New Paper on Sampling Social Media + Call for Abstract @ Networks21 Satellite

NERDS member Michele Coscia is having a busy March!

He published a new paper in the TKDD journal titled “Noise Corrected Sampling of Online Social Networks“. The paper focuses on a new way to perform topological network sampling, i.e. to explore a network by following its edges such that the explored (sub)network is as similar as possible to the whole structure. In this paper, the method uses a Bayesian framework to estimate the amount of novel information a new connection brings about into the currently explored sample.

He is also organizing a satellite for the Networks21 conference. The satellite is titled “Complex Networks in Economics and Innovation”. The organizers are looking for contributed abstracts on network applications on research about economic development and innovation. Read more on the official website, or submit your abstract to the submission site.

NERDS paper out: How unique is your app fingerprint?

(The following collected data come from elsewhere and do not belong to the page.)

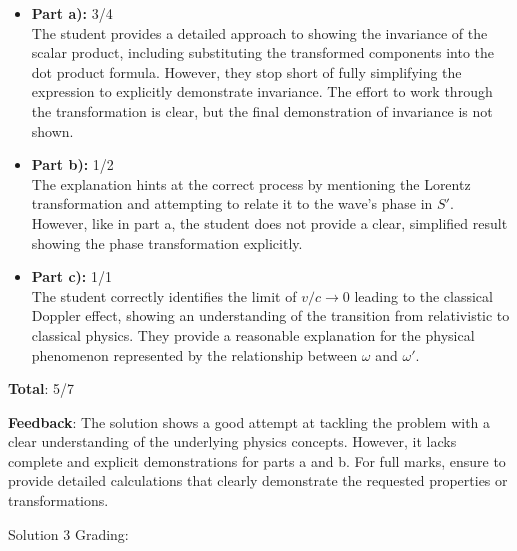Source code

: \documentclass[a4paper,11pt]{article}
\begin{document}
\begin{itemize}
    \item \textbf{Part a):} 3/4 \\
    The student provides a detailed approach to showing the invariance of the scalar product, including substituting the transformed components into the dot product formula. However, they stop short of fully simplifying the expression to explicitly demonstrate invariance. The effort to work through the transformation is clear, but the final demonstration of invariance is not shown.
    
    \item \textbf{Part b):} 1/2 \\
    The explanation hints at the correct process by mentioning the Lorentz transformation and attempting to relate it to the wave's phase in \( S' \). However, like in part a, the student does not provide a clear, simplified result showing the phase transformation explicitly.
    
    \item \textbf{Part c):} 1/1 \\
    The student correctly identifies the limit of \( v/c \rightarrow 0 \) leading to the classical Doppler effect, showing an understanding of the transition from relativistic to classical physics. They provide a reasonable explanation for the physical phenomenon represented by the relationship between \( \omega \) and \( \omega' \).
\end{itemize}

\textbf{Total}: 5/7

\textbf{Feedback}: The solution shows a good attempt at tackling the problem with a clear understanding of the underlying physics concepts. However, it lacks complete and explicit demonstrations for parts a and b. For full marks, ensure to provide detailed calculations that clearly demonstrate the requested properties or transformations.

Solution 3 Grading:
\end{document}
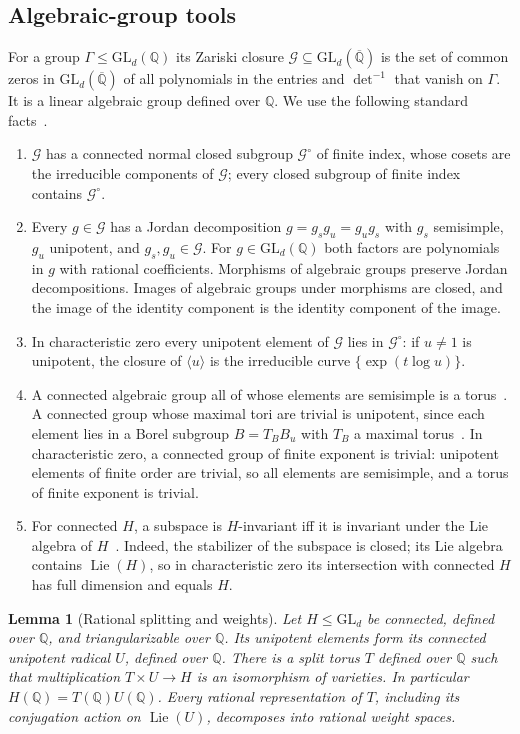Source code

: \documentclass[11pt,letterpaper]{article}
\newcommand{\Q}{\mathbb{Q}}
\newcommand{\Qb}{\overline{\mathbb{Q}}}
\newcommand{\cG}{\mathcal{G}}
\newcommand{\GL}{\mathrm{GL}}
\newtheorem{lemma}[theorem]{Lemma}
\theoremstyle{definition}
\begin{document}
\subsection{Algebraic-group tools}
For a group $\Gamma\le\GL_d(\Q)$ its Zariski closure $\cG\subseteq\GL_d(\Qb)$ is the set of common zeros in $\GL_d(\Qb)$ of all polynomials in the entries and $\det^{-1}$ that vanish on $\Gamma$. It is a linear algebraic group defined over $\Q$. We use the following standard facts~\cite{Bor91,Hum75}.
\begin{enumerate}
\item[(A1)] $\cG$ has a connected normal closed subgroup $\cG^\circ$ of finite index, whose cosets are the irreducible components of $\cG$; every closed subgroup of finite index contains $\cG^\circ$.
\item[(A2)] Every $g\in\cG$ has a Jordan decomposition $g=g_sg_u=g_ug_s$ with $g_s$ semisimple, $g_u$ unipotent, and $g_s,g_u\in\cG$. For $g\in\GL_d(\Q)$ both factors are polynomials in $g$ with rational coefficients. Morphisms of algebraic groups preserve Jordan decompositions. Images of algebraic groups under morphisms are closed, and the image of the identity component is the identity component of the image.
\item[(A3)] In characteristic zero every unipotent element of $\cG$ lies in $\cG^\circ$: if $u\ne1$ is unipotent, the closure of $\langle u\rangle$ is the irreducible curve $\{\exp(t\log u)\}$.
\item[(A4)] A connected algebraic group all of whose elements are semisimple is a torus~\cite{Bor91}. A connected group whose maximal tori are trivial is unipotent, since each element lies in a Borel subgroup $B=T_BB_u$ with $T_B$ a maximal torus~\cite{Bor91}. In characteristic zero, a connected group of finite exponent is trivial: unipotent elements of finite order are trivial, so all elements are semisimple, and a torus of finite exponent is trivial.
\item[(A5)] For connected $H$, a subspace is $H$-invariant iff it is invariant under the Lie algebra of $H$~\cite{Hum75}. Indeed, the stabilizer of the subspace is closed; its Lie algebra contains $\operatorname{Lie}(H)$, so in characteristic zero its intersection with connected $H$ has full dimension and equals $H$.
\end{enumerate}
\begin{lemma}[Rational splitting and weights]\label{lem:split}
Let $H\le\GL_d$ be connected, defined over $\Q$, and triangularizable over $\Q$. Its unipotent elements form its connected unipotent radical $U$, defined over $\Q$. There is a split torus $T$ defined over $\Q$ such that multiplication $T\times U\to H$ is an isomorphism of varieties. In particular $H(\Q)=T(\Q)U(\Q)$. Every rational representation of $T$, including its conjugation action on $\operatorname{Lie}(U)$, decomposes into rational weight spaces.
\end{lemma}
\end{document}

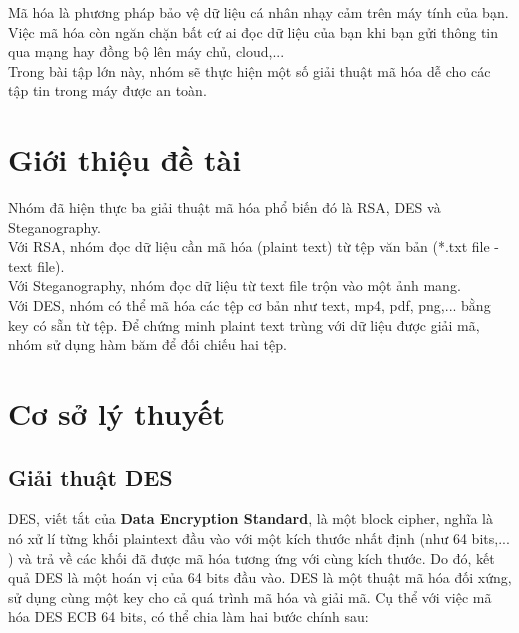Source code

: \documentclass[a4paper]{article}
\begin{document}

\newpage
\tableofcontents
\newpage

Mã hóa là phương pháp bảo vệ dữ liệu cá nhân nhạy cảm trên máy tính của bạn. Việc mã hóa còn ngăn chặn bất cứ ai đọc dữ liệu của bạn khi bạn gửi thông tin qua mạng hay đồng bộ lên máy chủ, cloud,...\\

Trong bài tập lớn này, nhóm sẽ thực hiện một số giải thuật mã hóa dễ cho các tập tin trong máy được an toàn.

\section{Giới thiệu đề tài}
Nhóm đã hiện thực ba giải thuật mã hóa phổ biến đó là RSA, DES và Steganography.\\

Với RSA, nhóm đọc dữ liệu cần mã hóa (plaint text) từ tệp văn bản (*.txt file - text file).\\
Với Steganography, nhóm đọc dữ liệu từ text file trộn vào một ảnh mang.\\
Với DES, nhóm có thể mã hóa các tệp cơ bản như text, mp4, pdf, png,... bằng key có sẵn từ tệp.
Để chứng minh plaint text trùng với dữ liệu được giải mã, nhóm sử dụng hàm băm để đối chiếu hai tệp.
\section{Cơ sở lý thuyết}
\subsection{Giải thuật DES}
DES, viết tắt của \textbf{Data Encryption Standard}, là một block cipher, nghĩa là nó xử lí từng khối plaintext đầu vào với một kích thước nhất định (như 64 bits,... ) và trả về các khối đã được mã hóa tương ứng với cùng kích thước. Do đó, kết quả DES là một hoán vị của 64 bits đầu vào. DES là một thuật mã hóa đối xứng, sử dụng cùng một key cho cả quá trình mã hóa và giải mã. Cụ thể với việc mã hóa DES ECB 64 bits, có thể chia làm hai bước chính sau:
\end{document}
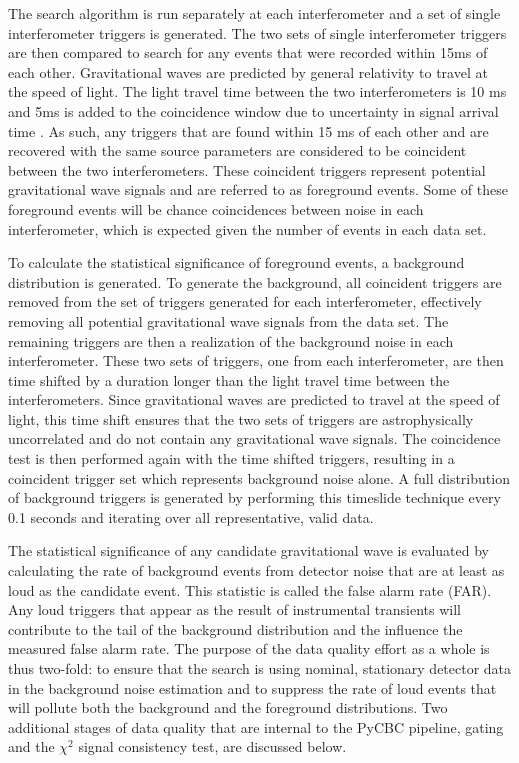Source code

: The search algorithm is run separately at each interferometer and a set of single interferometer
triggers is generated. The two sets of single interferometer triggers are then compared to
search for any events that were recorded within 15ms of each other.
Gravitational waves are predicted by general relativity to travel
at the speed of light. The light travel time between the two interferometers is 10 ms
and 5ms is added to the coincidence window due to uncertainty in signal arrival time
\cite{GW150914-CBC}.
As such, any triggers that are found within 15 ms of each other and
are recovered with the same source parameters are considered to be coincident between the two
interferometers. These coincident triggers represent potential gravitational wave signals
and are referred to as foreground events. Some of these foreground events will be
chance coincidences between noise in each interferometer, which is expected given
the number of events in each data set.

To calculate the statistical significance of foreground events,
a background distribution is generated.
To generate the background, all coincident triggers are removed
from the set of triggers generated for each interferometer, effectively removing all
potential gravitational wave signals from the data set. The remaining triggers are then
a realization of the background noise in each interferometer. These two sets of triggers,
one from each interferometer, are then time shifted by a duration longer than the
light travel time between the interferometers.
Since gravitational waves are predicted to travel at the speed of light,
this time shift ensures that the
two sets of triggers are astrophysically uncorrelated and do not contain any gravitational
wave signals. The coincidence test is then performed again with the time shifted triggers,
resulting in a coincident trigger set which represents background noise alone.
A full distribution of background triggers is generated by performing this timeslide
technique every 0.1 seconds and iterating over all representative, valid data.

The statistical significance of any candidate gravitational wave is
evaluated by calculating the rate of background events from detector noise that are at least as
loud as the candidate event. This statistic is called the false alarm rate (FAR).
Any loud triggers that appear as the result of instrumental
transients will contribute to the tail of the background distribution and
the influence the measured false alarm rate.
The purpose of the data quality effort as a whole is thus two-fold: to ensure that the
search is using nominal, stationary
detector data in the background noise estimation and to suppress the rate of loud events
that will pollute both the background and the foreground distributions.
Two additional stages of data quality that are internal to the PyCBC pipeline, gating and
the $\chi^{2}$ signal consistency test, are discussed below.

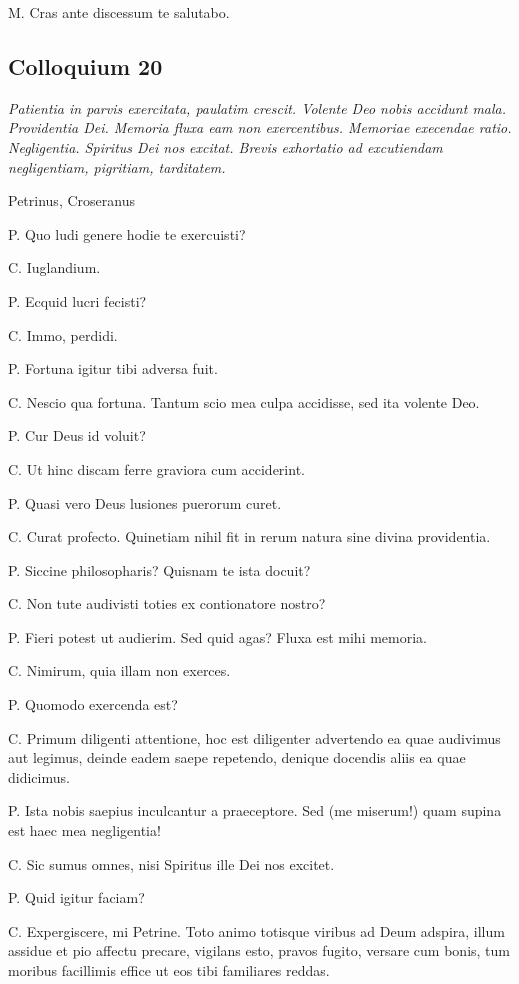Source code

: \documentclass{article}
\begin{document}
M. Cras ante discessum te salutabo.

\subsection{Colloquium 20}
\emph{Patientia in parvis exercitata, paulatim crescit. Volente Deo nobis accidunt mala. Providentia Dei. Memoria fluxa eam non exercentibus. Memoriae execendae ratio. Negligentia. Spiritus Dei nos excitat. Brevis exhortatio ad excutiendam negligentiam, pigritiam, tarditatem.}

Petrinus, Croseranus

P. Quo ludi genere hodie te exercuisti?

C. Iuglandium.

P. Ecquid lucri fecisti?

C. Immo, perdidi.

P. Fortuna igitur tibi adversa fuit.

C. Nescio qua fortuna. Tantum scio mea culpa accidisse, sed ita volente Deo.

P. Cur Deus id voluit?

C. Ut hinc discam ferre graviora cum acciderint.

P. Quasi vero Deus lusiones puerorum curet.

C. Curat profecto. Quinetiam nihil fit in rerum natura sine divina providentia.

P. Siccine philosopharis? Quisnam te ista docuit?

C. Non tute audivisti toties ex contionatore nostro?

P. Fieri potest ut audierim. Sed quid agas? Fluxa est mihi memoria.

C. Nimirum, quia illam non exerces.

P. Quomodo exercenda est?

C. Primum diligenti attentione, hoc est diligenter advertendo ea quae audivimus aut legimus, deinde eadem saepe repetendo, denique docendis aliis ea quae didicimus.

P. Ista nobis saepius inculcantur a praeceptore. Sed (me miserum!) quam supina est haec mea negligentia!

C. Sic sumus omnes, nisi Spiritus ille Dei nos excitet.

P. Quid igitur faciam?

C. Expergiscere, mi Petrine. Toto animo totisque viribus ad Deum adspira, illum assidue et pio affectu precare, vigilans esto, pravos fugito, versare cum bonis, tum moribus facillimis effice ut eos tibi familiares reddas.
 
\end{document}
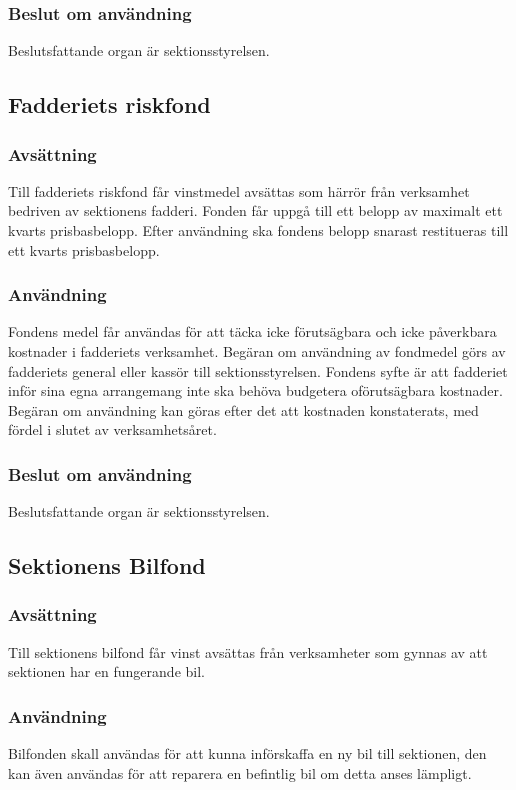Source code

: \documentclass{datateknologsektionen-document}
\begin{document}
\subsubsection{Beslut om användning}
Beslutsfattande organ är sektionsstyrelsen.


\subsection{Fadderiets riskfond}
\subsubsection{Avsättning}
Till fadderiets riskfond får vinstmedel avsättas som härrör från verksamhet bedriven av
sektionens fadderi. Fonden får uppgå till ett belopp av maximalt ett kvarts
prisbasbelopp. Efter användning ska fondens belopp snarast restitueras till ett kvarts
prisbasbelopp.
\subsubsection{Användning}
Fondens medel får användas för att täcka icke förutsägbara och icke påverkbara kostnader i
fadderiets verksamhet. Begäran om användning av fondmedel görs av fadderiets general eller
kassör till sektionsstyrelsen. Fondens syfte är att fadderiet inför sina egna
arrangemang inte ska behöva budgetera oförutsägbara kostnader. Begäran om användning kan
göras efter det att kostnaden konstaterats, med fördel i slutet av verksamhetsåret.
\subsubsection{Beslut om användning}
Beslutsfattande organ är sektionsstyrelsen.
\subsection{Sektionens Bilfond}
\subsubsection{Avsättning}
Till sektionens bilfond får vinst avsättas från verksamheter som gynnas av att sektionen har en
fungerande bil.
\subsubsection{Användning}
Bilfonden skall användas för att kunna införskaffa en ny bil till sektionen, den kan även
användas för att reparera en befintlig bil om detta anses lämpligt.
\end{document}
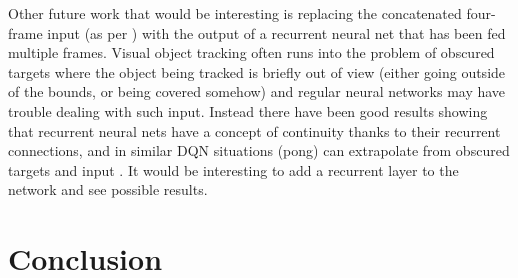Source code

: \documentclass[letterpaper,12pt,titlepage,oneside,final]{book}
\let\origdoublepage\cleardoublepage
\newcommand{\clearemptydoublepage}{%
  \clearpage{\pagestyle{empty}\origdoublepage}}
\let\cleardoublepage\clearemptydoublepage
\begin{document}
Other future work that would be interesting is replacing the concatenated four-frame input (as per \cite{atari-dqn}) with the output of a recurrent neural net that has been fed multiple frames. Visual object tracking often runs into the problem of obscured targets where the object being tracked is briefly out of view (either going outside of the bounds, or being covered somehow) and regular neural networks may have trouble dealing with such input. Instead there have been good results showing that recurrent neural nets have a concept of continuity thanks to their recurrent connections, and in similar DQN situations (pong) can extrapolate from obscured targets and input \cite{drqn}. It would be interesting to add a recurrent layer to the network and see possible results.

\chapter{Conclusion}

\appendix



\cleardoublepage %
\renewcommand*{\bibname}{References}




\nocite{*}
\end{document}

We have a new exciting paper out: Temporal and cultural limits of privacy in smartphone app usage by Vedran Sekara et al. published in Nature Scientific Reports, asking:

How unique is your app fingerprint?The paper looks into which apps people use and creates app-fingerprints for 3.5 million individuals. Similar to forensic science where you need 12 points to distinguish between fingerprints we ask how many apps do we need to distinguish between two users? We find people’s smartphone app behavior is very unique and 3 apps are enough to identify more than 90% of all individuals. But app-fingerprints change over time and are different between countries. We find that people have more unique app-fingerprints during summer because we use more unique apps, and Americans have the most unique fingerprints (need the fewest apps to identify them) while Finns are the least unique (need more apps to identify their fingerprint). Why is this important? Because the work highlights problems with current policies intended to protect user privacy and emphasizes that policies cannot directly be ported between countries.